◆ **How to complete this task**
Only the number is needed: the count of lines in the records with the word "millions".

───── Provided records

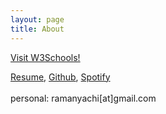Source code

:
 ```yaml
---
layout: page
title: About
---
```

<a href="https://r-ym.github.io/resume/resume.pdf" target="_parent">Visit W3Schools!</a>

[Resume](https://r-ym.github.io/resume/resume.pdf), [Github](https://github.com/r-ym), [Spotify](https://open.spotify.com/user/12183531592?si=nT6RQpA-TFS4TrjuIYmwlQ)<br/>
<br/>
personal: ramanyachi[at]gmail.com

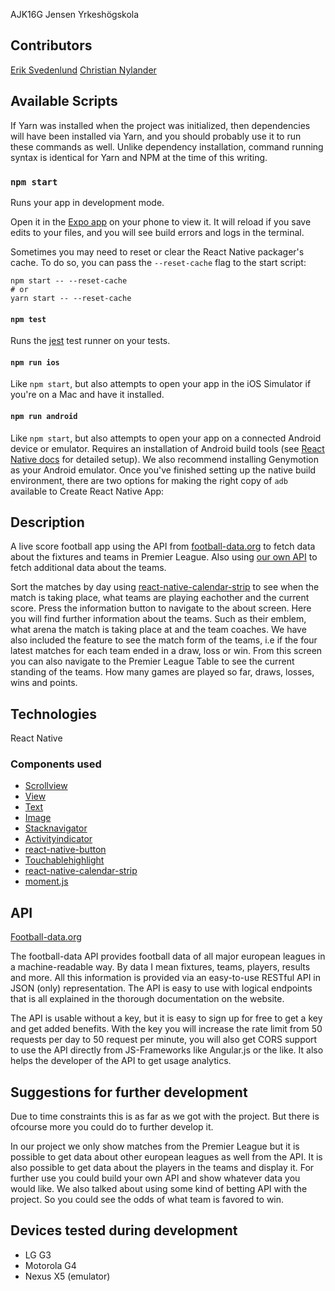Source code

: AJK16G Jensen Yrkeshögskola

## Contributors

[Erik Svedenlund](https://www.linkedin.com/in/erik-svedenlund-b8829512a/)
[Christian Nylander](https://www.linkedin.com/in/christian-nylander-70082812a/)

## Available Scripts

If Yarn was installed when the project was initialized, then dependencies will have been installed via Yarn, and you should probably use it to run these commands as well. Unlike dependency installation, command running syntax is identical for Yarn and NPM at the time of this writing.

### `npm start`

Runs your app in development mode.

Open it in the [Expo app](https://expo.io) on your phone to view it. It will reload if you save edits to your files, and you will see build errors and logs in the terminal.

Sometimes you may need to reset or clear the React Native packager's cache. To do so, you can pass the `--reset-cache` flag to the start script:

```
npm start -- --reset-cache
# or
yarn start -- --reset-cache
```

#### `npm test`

Runs the [jest](https://github.com/facebook/jest) test runner on your tests.

#### `npm run ios`

Like `npm start`, but also attempts to open your app in the iOS Simulator if you're on a Mac and have it installed.

#### `npm run android`

Like `npm start`, but also attempts to open your app on a connected Android device or emulator. Requires an installation of Android build tools (see [React Native docs](https://facebook.github.io/react-native/docs/getting-started.html) for detailed setup). We also recommend installing Genymotion as your Android emulator. Once you've finished setting up the native build environment, there are two options for making the right copy of `adb` available to Create React Native App:

## Description

A live score football app using the API from [football-data.org](http://www.football-data.org/index) to fetch
data about the fixtures and teams in Premier League. Also using [our own API](https://github.com/eriksvedenlund/teamData/blob/master/teams.json) to fetch additional data about the teams.

Sort the matches by day using [react-native-calendar-strip](https://github.com/BugiDev/react-native-calendar-strip) to see when the match is taking place, what teams are playing eachother and the current score. Press the information button to navigate to the about screen. Here you will find further information about the teams. Such as their emblem, what arena the match is taking place at and
the team coaches. We have also included the feature to see the match form of the teams, i.e if the four latest matches for each team ended in a draw, loss or win.
From this screen you can also navigate to the Premier League Table to see the current standing of the teams. How many games are played so far, draws, losses, wins and points.

## Technologies

React Native

### Components used

* [Scrollview](https://facebook.github.io/react-native/docs/scrollview.html)
* [View](https://facebook.github.io/react-native/docs/view.html)
* [Text](https://facebook.github.io/react-native/docs/text.html)
* [Image](https://facebook.github.io/react-native/docs/image.html)
* [Stacknavigator](https://reactnavigation.org/docs/intro/)
* [Activityindicator](https://facebook.github.io/react-native/docs/activityindicator.html)
* [react-native-button](https://js.coach/react-native/react-native-button?search=button)
* [Touchablehighlight](https://facebook.github.io/react-native/docs/touchablehighlight.html)
* [react-native-calendar-strip](https://github.com/BugiDev/react-native-calendar-strip)
* [moment.js](https://momentjs.com/)

## API

[Football-data.org](http://www.football-data.org/index)

The football-data API provides football data of all major european leagues in a machine-readable way. By data I mean fixtures, teams, players, results and more. All this information is provided via an easy-to-use RESTful API in JSON (only) representation.
The API is easy to use with logical endpoints that is all explained in the thorough documentation on the website.

The API is usable without a key, but it is easy to sign up for free to get a key and get added benefits. With the key you will increase the rate limit from 50 requests per day to 50 request per minute, you will also get CORS support to use the API directly from JS-Frameworks like Angular.js or the like. It also helps the developer of the API to get usage analytics.

## Suggestions for further development

Due to time constraints this is as far as we got with the project. But there is ofcourse more you could do to further develop it.

In our project we only show matches from the Premier League but it is possible to get data about other european leagues as well from the API. It is also possible to get data about the players in the teams and display it. For further use you could build your own API and show whatever data you would like.
We also talked about using some kind of betting API with the project. So you could see the odds of what team is favored to win. 


## Devices tested during development

* LG G3
* Motorola G4
* Nexus X5 (emulator)
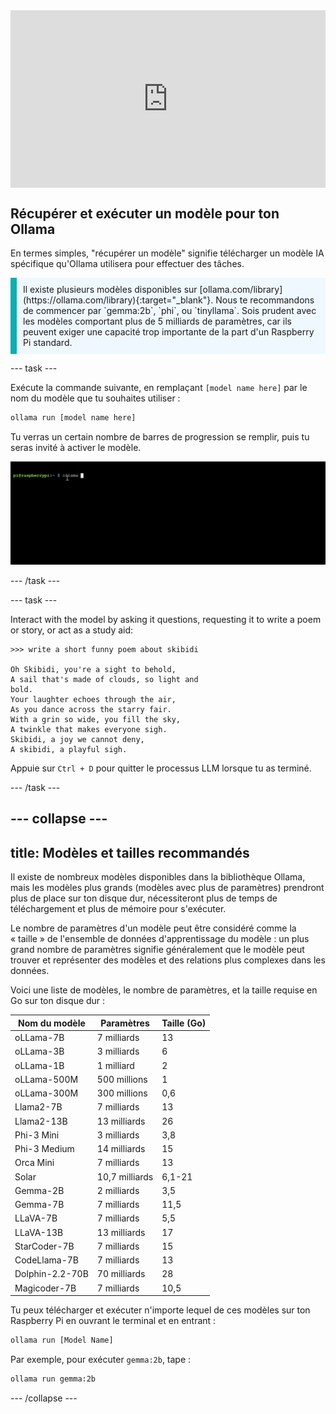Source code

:<html>
  <div style="position: relative; overflow: hidden; padding-top: 56.25%;">
    <iframe style="position: absolute; top: 0; left: 0; right: 0; width: 100%; height: 100%; border: none;" src="https://www.youtube.com/embed/LZFqptMrWPA?rel=0&cc_load_policy=1" allowfullscreen allow="accelerometer; autoplay; clipboard-write; encrypted-media; gyroscope; picture-in-picture; web-share">
    </iframe>
  </div>
</html>

## Récupérer et exécuter un modèle pour ton Ollama

En termes simples, "récupérer un modèle" signifie télécharger un modèle IA spécifique qu'Ollama utilisera pour effectuer des tâches.

<p style='border-left: solid; border-width:10px; border-color: #0faeb0; background-color: aliceblue; padding: 10px;'>
Il existe plusieurs modèles disponibles sur [ollama.com/library](https://ollama.com/library){:target="_blank"}. Nous te recommandons de commencer par `gemma:2b`, `phi`, ou `tinyllama`. Sois prudent avec les modèles comportant plus de 5 milliards de paramètres, car ils peuvent exiger une capacité trop importante de la part d'un Raspberry Pi standard.
</p>

\--- task ---

Exécute la commande suivante, en remplaçant `[model name here]` par le nom du modèle que tu souhaites utiliser :

```sh
ollama run [model name here]
```

Tu verras un certain nombre de barres de progression se remplir, puis tu seras invité à activer le modèle.

![Animation montrant une interface de ligne de commande avec le prompt affichant "pi@raspberrypi:\~ $" suivi de la saisie d'une commande.](images/run_gemma2b.gif)

\--- /task ---

\--- task ---

Interact with the model by asking it questions, requesting it to write a poem or story, or act as a study aid:

```
>>> write a short funny poem about skibidi

Oh Skibidi, you're a sight to behold,
A sail that's made of clouds, so light and
bold.
Your laughter echoes through the air,
As you dance across the starry fair.
With a grin so wide, you fill the sky,
A twinkle that makes everyone sigh.
Skibidi, a joy we cannot deny,
A skibidi, a playful sigh.
```

Appuie sur `Ctrl + D` pour quitter le processus LLM lorsque tu as terminé.

\--- /task ---

## --- collapse ---

## title: Modèles et tailles recommandés

Il existe de nombreux modèles disponibles dans la bibliothèque Ollama, mais les modèles plus grands (modèles avec plus de paramètres) prendront plus de place sur ton disque dur, nécessiteront plus de temps de téléchargement et plus de mémoire pour s'exécuter.

Le nombre de paramètres d'un modèle peut être considéré comme la « taille » de l'ensemble de données d'apprentissage du modèle : un plus grand nombre de paramètres signifie généralement que le modèle peut trouver et représenter des modèles et des relations plus complexes dans les données.

Voici une liste de modèles, le nombre de paramètres, et la taille requise en Go sur ton disque dur :

| Nom du modèle                   | Paramètres     | Taille (Go) |
| ------------------------------- | -------------- | ------------------------------ |
| oLLama-7B                       | 7 milliards    | 13                             |
| oLLama-3B                       | 3 milliards    | 6                              |
| oLLama-1B                       | 1 milliard     | 2                              |
| oLLama-500M                     | 500 millions   | 1                              |
| oLLama-300M                     | 300 millions   | 0,6                            |
| Llama2-7B                       | 7 milliards    | 13                             |
| Llama2-13B                      | 13 milliards   | 26                             |
| Phi-3 Mini                      | 3 milliards    | 3,8                            |
| Phi-3 Medium                    | 14 milliards   | 15                             |
| Orca Mini                       | 7 milliards    | 13                             |
| Solar                           | 10,7 milliards | 6,1-21                         |
| Gemma-2B                        | 2 milliards    | 3,5                            |
| Gemma-7B                        | 7 milliards    | 11,5                           |
| LLaVA-7B                        | 7 milliards    | 5,5                            |
| LLaVA-13B                       | 13 milliards   | 17                             |
| StarCoder-7B                    | 7 milliards    | 15                             |
| CodeLlama-7B                    | 7 milliards    | 13                             |
| Dolphin-2.2-70B | 70 milliards   | 28                             |
| Magicoder-7B                    | 7 milliards    | 10,5                           |

Tu peux télécharger et exécuter n'importe lequel de ces modèles sur ton Raspberry Pi en ouvrant le terminal et en entrant :

```bash
ollama run [Model Name]
```

Par exemple, pour exécuter `gemma:2b`, tape :

```bash
ollama run gemma:2b
```

\--- /collapse ---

──────────

◆ **Response box**
2